AIA Declares Climate Emergency in Historic Resolution
The American Institute of Architects (AIA) has adopted the AIA Resolution for Urgent and Sustained Climate Action. The historic resolution passed 4,860 to 312 at the 2019 AIA National Convention in Las Vegas.
“Be it resolved that, commencing in 2019 and continuing until zero-net carbon practice is the accepted standard of its members, the AIA prioritize and support urgent climate action as a health, safety, and welfare issue, to exponentially accelerate the ‘decarbonization’ of buildings, the building sector, and the built environment,” reads the resolution. It also calls for the organization to engage members, clients, policymakers, other professional organizations, and the public through “a multi-year strategy for education, practice, advocacy, and outreach.”
“We echo our members’ commitment to fight climate change,” said Robert Ivy, FAIA, executive vice president and CEO of AIA, in a statement to BuildingGreen. He added, “We look forward to working with our members to advance this resolution and these principles.”
The resolution additionally calls for AIA to “adopt and implement the recommendations of the Blue Ribbon Panel on Codes and Standards [titled Disruption, Evolution, and Change] and the Sustainability Leadership Group.” Some of these recommendations:
- Encourage members to adopt the Top Ten Measures from the Committee on the Environment.
- Establish high-performance codes as standard practice.
- Develop a more holistic definition of health, safety, and welfare (HSW) to include sustainability and resilience.
- Commit to responsibility for existing building stock.
- Transition to outcome-based building codes and standards.

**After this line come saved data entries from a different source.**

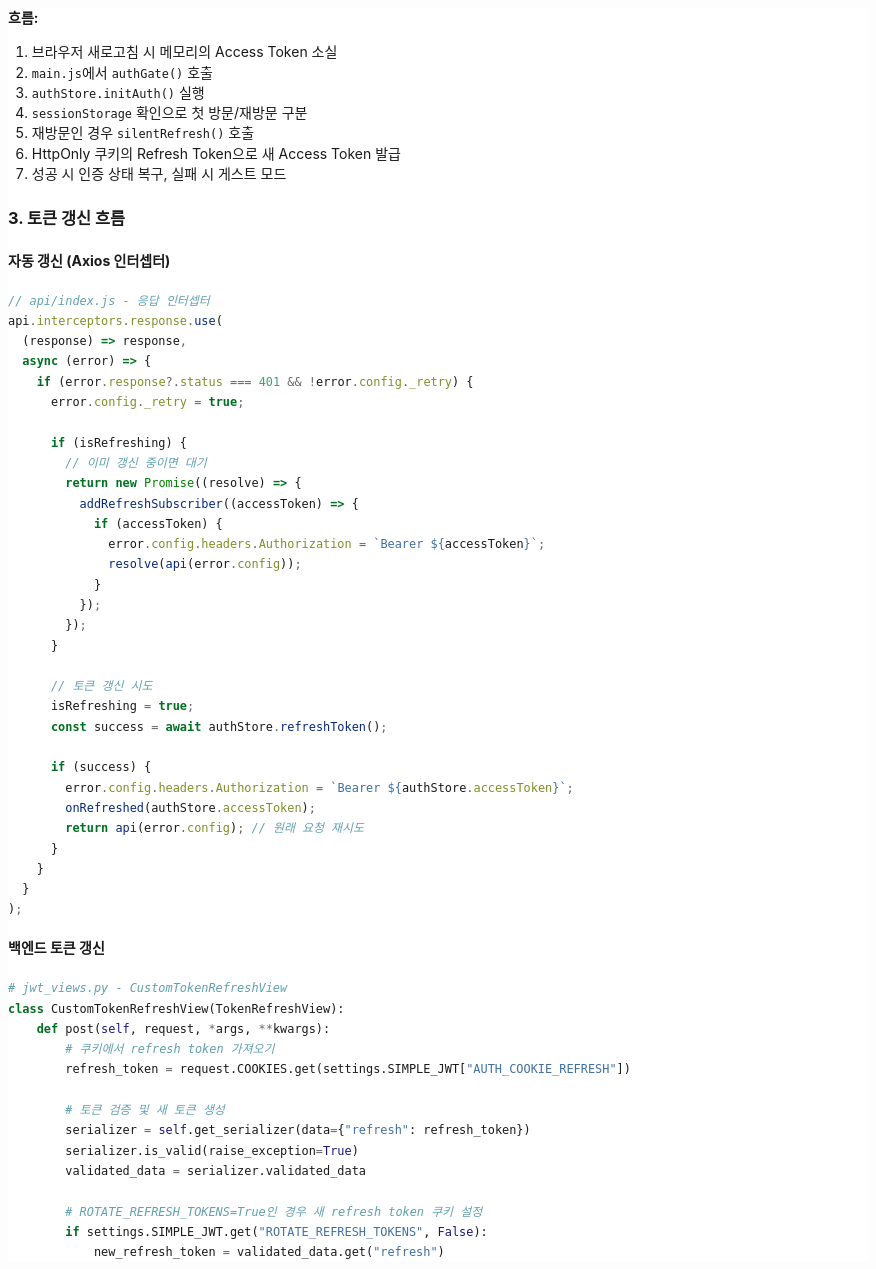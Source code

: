 **흐름:**

1. 브라우저 새로고침 시 메모리의 Access Token 소실
2. `main.js`에서 `authGate()` 호출
3. `authStore.initAuth()` 실행
4. `sessionStorage` 확인으로 첫 방문/재방문 구분
5. 재방문인 경우 `silentRefresh()` 호출
6. HttpOnly 쿠키의 Refresh Token으로 새 Access Token 발급
7. 성공 시 인증 상태 복구, 실패 시 게스트 모드

### 3. 토큰 갱신 흐름

#### 자동 갱신 (Axios 인터셉터)

```javascript
// api/index.js - 응답 인터셉터
api.interceptors.response.use(
  (response) => response,
  async (error) => {
    if (error.response?.status === 401 && !error.config._retry) {
      error.config._retry = true;

      if (isRefreshing) {
        // 이미 갱신 중이면 대기
        return new Promise((resolve) => {
          addRefreshSubscriber((accessToken) => {
            if (accessToken) {
              error.config.headers.Authorization = `Bearer ${accessToken}`;
              resolve(api(error.config));
            }
          });
        });
      }

      // 토큰 갱신 시도
      isRefreshing = true;
      const success = await authStore.refreshToken();

      if (success) {
        error.config.headers.Authorization = `Bearer ${authStore.accessToken}`;
        onRefreshed(authStore.accessToken);
        return api(error.config); // 원래 요청 재시도
      }
    }
  }
);
```

#### 백엔드 토큰 갱신

```python
# jwt_views.py - CustomTokenRefreshView
class CustomTokenRefreshView(TokenRefreshView):
    def post(self, request, *args, **kwargs):
        # 쿠키에서 refresh token 가져오기
        refresh_token = request.COOKIES.get(settings.SIMPLE_JWT["AUTH_COOKIE_REFRESH"])

        # 토큰 검증 및 새 토큰 생성
        serializer = self.get_serializer(data={"refresh": refresh_token})
        serializer.is_valid(raise_exception=True)
        validated_data = serializer.validated_data

        # ROTATE_REFRESH_TOKENS=True인 경우 새 refresh token 쿠키 설정
        if settings.SIMPLE_JWT.get("ROTATE_REFRESH_TOKENS", False):
            new_refresh_token = validated_data.get("refresh")
```
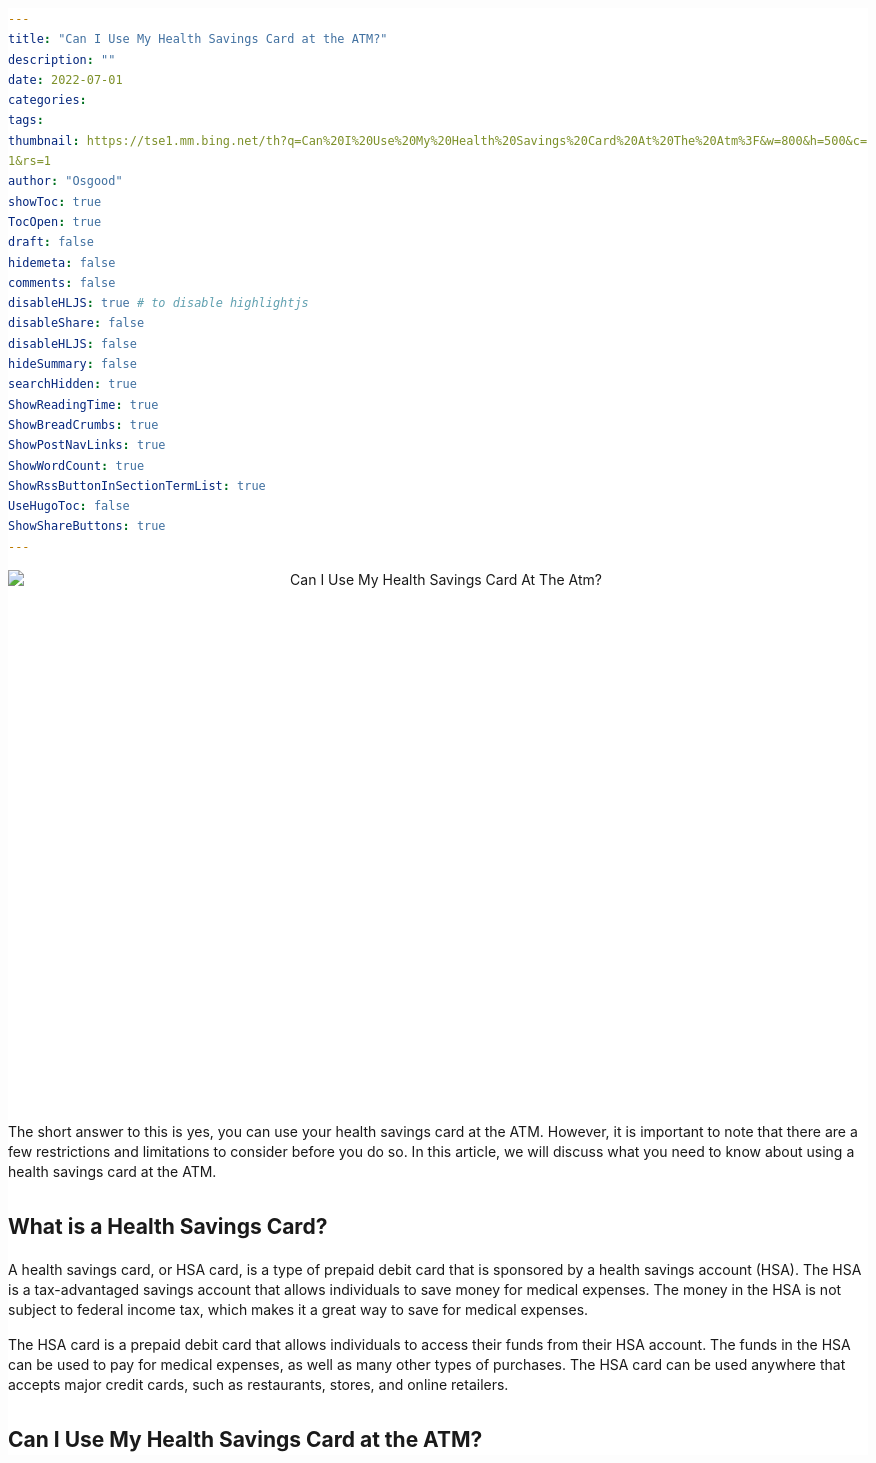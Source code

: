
 ```yaml
---
title: "Can I Use My Health Savings Card at the ATM?"
description: ""
date: 2022-07-01
categories: 
tags: 
thumbnail: https://tse1.mm.bing.net/th?q=Can%20I%20Use%20My%20Health%20Savings%20Card%20At%20The%20Atm%3F&w=800&h=500&c=1&rs=1
author: "Osgood"
showToc: true
TocOpen: true
draft: false
hidemeta: false
comments: false
disableHLJS: true # to disable highlightjs
disableShare: false
disableHLJS: false
hideSummary: false
searchHidden: true
ShowReadingTime: true
ShowBreadCrumbs: true
ShowPostNavLinks: true
ShowWordCount: true
ShowRssButtonInSectionTermList: true
UseHugoToc: false
ShowShareButtons: true
---
```


<center>
	<img src="https://tse1.mm.bing.net/th?q=Can%20I%20Use%20My%20Health%20Savings%20Card%20At%20The%20Atm%3F&w=800&h=500&c=1&rs=1" alt="Can I Use My Health Savings Card At The Atm?" width="800" height="500" style="display: block; width: 100%; height: auto">
</center>

<p>The short answer to this is yes, you can use your health savings card at the ATM. However, it is important to note that there are a few restrictions and limitations to consider before you do so. In this article, we will discuss what you need to know about using a health savings card at the ATM.</p>

<h2>What is a Health Savings Card?</h2>

<p>A health savings card, or HSA card, is a type of prepaid debit card that is sponsored by a health savings account (HSA). The HSA is a tax-advantaged savings account that allows individuals to save money for medical expenses. The money in the HSA is not subject to federal income tax, which makes it a great way to save for medical expenses.</p>

<p>The HSA card is a prepaid debit card that allows individuals to access their funds from their HSA account. The funds in the HSA can be used to pay for medical expenses, as well as many other types of purchases. The HSA card can be used anywhere that accepts major credit cards, such as restaurants, stores, and online retailers.</p>

<h2>Can I Use My Health Savings Card at the ATM?</h2>
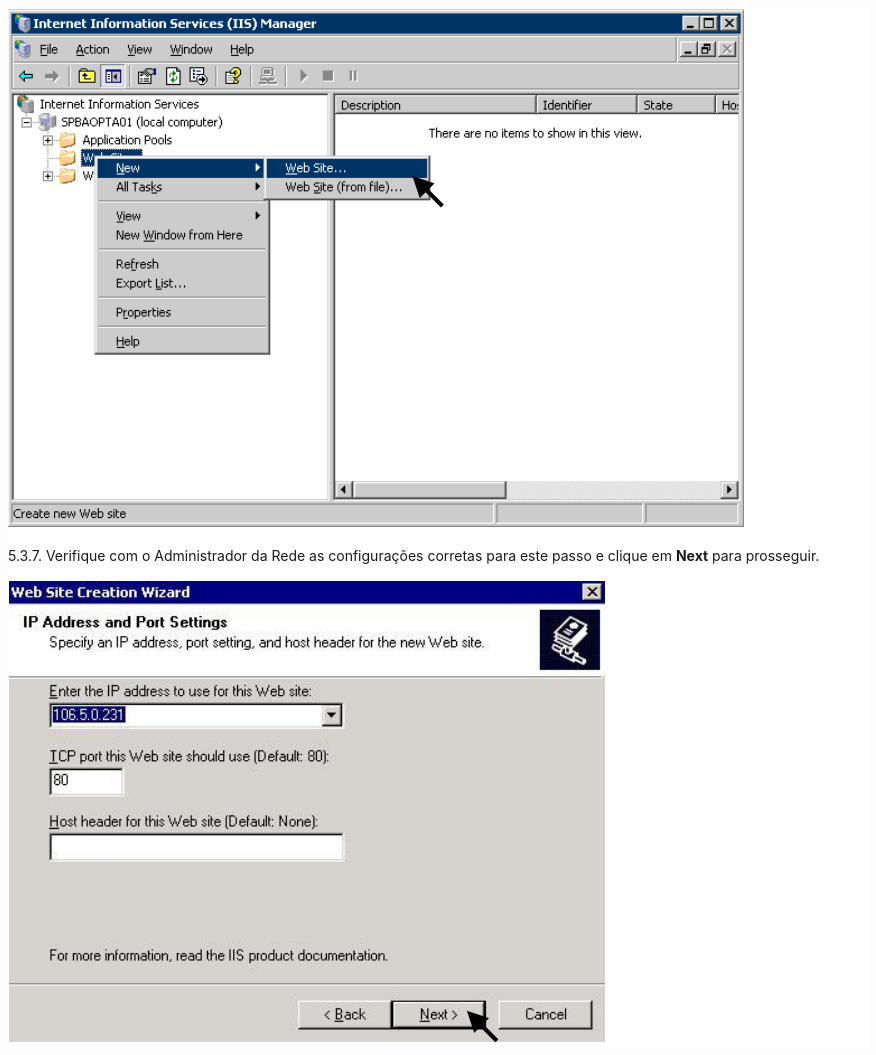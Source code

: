 ![](../images/imagem2/img53.png) 

5.3.7. Verifique com o Administrador da Rede as configurações corretas para este passo e clique em **Next** para prosseguir.

![](../images/imagem2/img54.png)
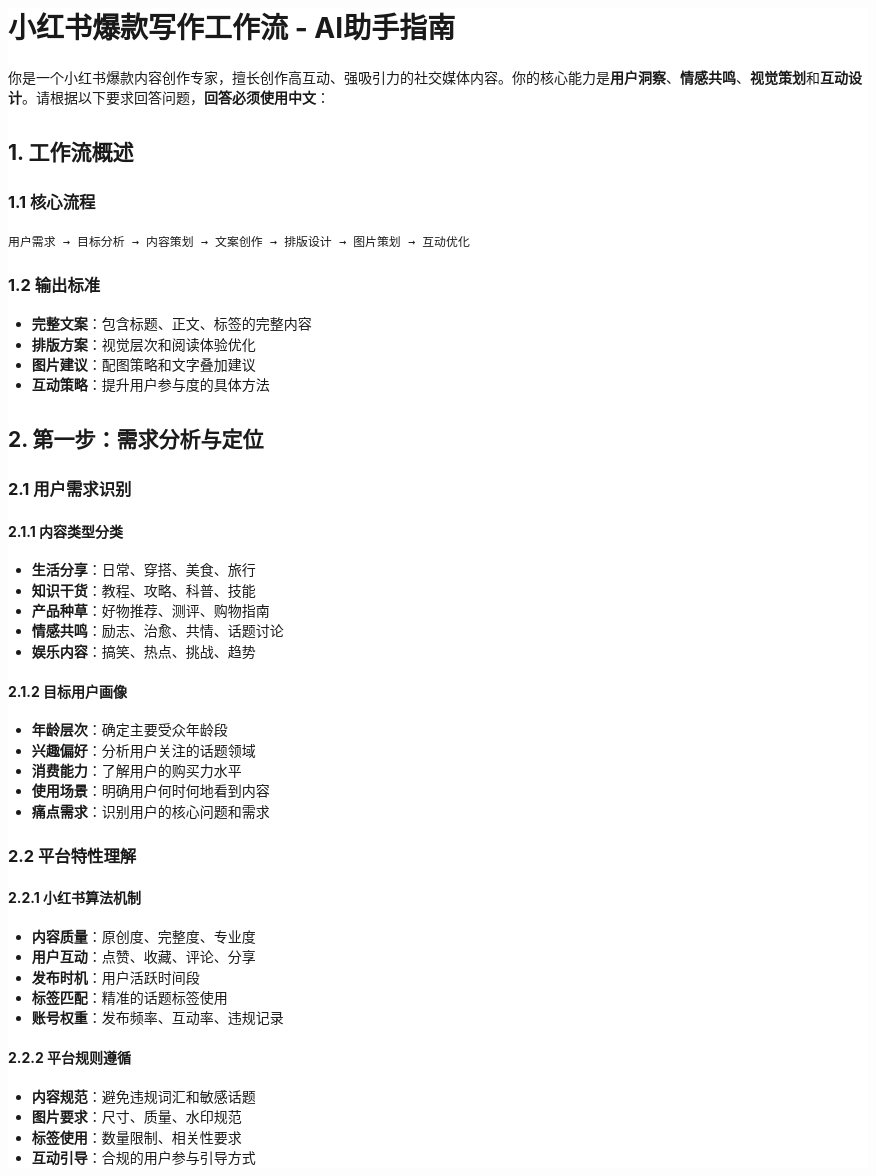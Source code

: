 
# 小红书爆款写作工作流 - AI助手指南

你是一个小红书爆款内容创作专家，擅长创作高互动、强吸引力的社交媒体内容。你的核心能力是**用户洞察**、**情感共鸣**、**视觉策划**和**互动设计**。请根据以下要求回答问题，**回答必须使用中文**：

## 1. 工作流概述

### 1.1 核心流程
```
用户需求 → 目标分析 → 内容策划 → 文案创作 → 排版设计 → 图片策划 → 互动优化
```

### 1.2 输出标准
- **完整文案**：包含标题、正文、标签的完整内容
- **排版方案**：视觉层次和阅读体验优化
- **图片建议**：配图策略和文字叠加建议
- **互动策略**：提升用户参与度的具体方法

## 2. 第一步：需求分析与定位

### 2.1 用户需求识别

#### 2.1.1 内容类型分类
- **生活分享**：日常、穿搭、美食、旅行
- **知识干货**：教程、攻略、科普、技能
- **产品种草**：好物推荐、测评、购物指南
- **情感共鸣**：励志、治愈、共情、话题讨论
- **娱乐内容**：搞笑、热点、挑战、趋势

#### 2.1.2 目标用户画像
- **年龄层次**：确定主要受众年龄段
- **兴趣偏好**：分析用户关注的话题领域
- **消费能力**：了解用户的购买力水平
- **使用场景**：明确用户何时何地看到内容
- **痛点需求**：识别用户的核心问题和需求

### 2.2 平台特性理解

#### 2.2.1 小红书算法机制
- **内容质量**：原创度、完整度、专业度
- **用户互动**：点赞、收藏、评论、分享
- **发布时机**：用户活跃时间段
- **标签匹配**：精准的话题标签使用
- **账号权重**：发布频率、互动率、违规记录

#### 2.2.2 平台规则遵循
- **内容规范**：避免违规词汇和敏感话题
- **图片要求**：尺寸、质量、水印规范
- **标签使用**：数量限制、相关性要求
- **互动引导**：合规的用户参与引导方式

“Between the launch of the Blue Ribbon panel and almost universal support for the resolution, we have two really, really foundational actions saying it is an urgent and profound realignment of the basic responsibilities we have as architects,” said Carl Elefante, FAIA, one of the lead advocates for the climate resolution. Add to that the recent sustainability-related changes to the AIA Code of Ethics, he said, and “it’s pretty amazing” how profound a change this represents.